In the church, we are embarrassed by money. It is, for many in the Mainline Church, a dirty subject only to be dealt with at Stewardship time. The reason some churches thrive is that their members are expected to give generously. We easily forget, however, that Jesus taught about money more than heaven or hell, and more than love. These are pretty shocking statements – and they should make us pause.
We don’t like to talk about money – how much we make, what we spend it on, how much we give – money is taboo. I was raised with the idea that you kept your personal information about money to yourself, so as to not embarrass anyone else or yourself. I struggle with this, as do most people I know. How, then, should we deal with this subject?
In seminary, a professor of mine taught us that we should never know how much anyone in the congregation gives. His belief was this – if the pastor got two calls for help at the same time, the pastor (being a flawed human being) would likely care for the active, giving member first. So as to not show partiality, one must use triage in deciding what to do. This always made sense to me.
Recently, however, church growth experts have been trying to convince us that knowing what people gives would actually help us. If they stopped giving, it might be a sign that something was wrong financially or spiritually, and we could address it before they left the church. This makes sense too, and yet, I am still in the camp of not knowing.
Shockingly (at least, to me) some churches make you show your 1040 tax form when you join, and then they tell you what to give. This is intrusive and overreaching, and I bristle at the very idea. When someone joins our church, I tell them that they need to decide what it means to be generous, and then they should give accordingly. In money, as in everything else, we have free will.
It is my opinion that the Mainline Churches have suffered, in part, because of a lack of generosity among many of our members. Most congregations have a 1/3 attendance and activity ratio, which means that most of our members have given up on their churches. In every church I have served, using a low base salary for members, I have estimated that if every member gave 5% of their salary (after housing and other essentials), those congregations would have had 50-100% more money coming in.

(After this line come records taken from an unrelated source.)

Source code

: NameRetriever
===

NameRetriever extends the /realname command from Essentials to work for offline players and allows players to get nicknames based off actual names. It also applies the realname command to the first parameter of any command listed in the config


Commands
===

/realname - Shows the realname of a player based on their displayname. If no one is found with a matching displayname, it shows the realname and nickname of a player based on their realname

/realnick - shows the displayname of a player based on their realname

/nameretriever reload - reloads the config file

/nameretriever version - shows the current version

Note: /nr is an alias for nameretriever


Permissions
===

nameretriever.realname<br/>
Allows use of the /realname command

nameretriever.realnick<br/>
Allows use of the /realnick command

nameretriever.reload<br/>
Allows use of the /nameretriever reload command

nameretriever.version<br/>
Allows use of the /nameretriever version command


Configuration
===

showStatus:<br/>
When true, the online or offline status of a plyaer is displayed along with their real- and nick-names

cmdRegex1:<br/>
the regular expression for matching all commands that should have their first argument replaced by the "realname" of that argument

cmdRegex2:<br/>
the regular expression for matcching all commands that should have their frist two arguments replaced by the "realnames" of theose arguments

So look at it this way – if you spend more on pizza every week than on church, you may have a priorities problem. If your alcohol costs are higher than your regular gift – priority problem. I am not one of those people who believes you should give until it hurts, and I think we should reap the rewards of our hard work, but I also think that if you are spending more on tips in restaurants every week than in giving to your congregation’s ministry, you should probably rethink what you believe. Generosity is necessary to a healthy spiritual life. Stinginess is not. Giving is life affirming and joyful – withholding is not. Get healthy and give. Peace.
Steve Ohnsman has been the pastor of Calvary UCC in Reading, Pa since 1999. He has a BA in Religion & Philosophy from Wilmington College (OH), an MDiv from Drew University (NJ), a DMin in Christian Ethics from United Theological Seminary (OH), and a PhD in Leadership from Alvernia University (PA).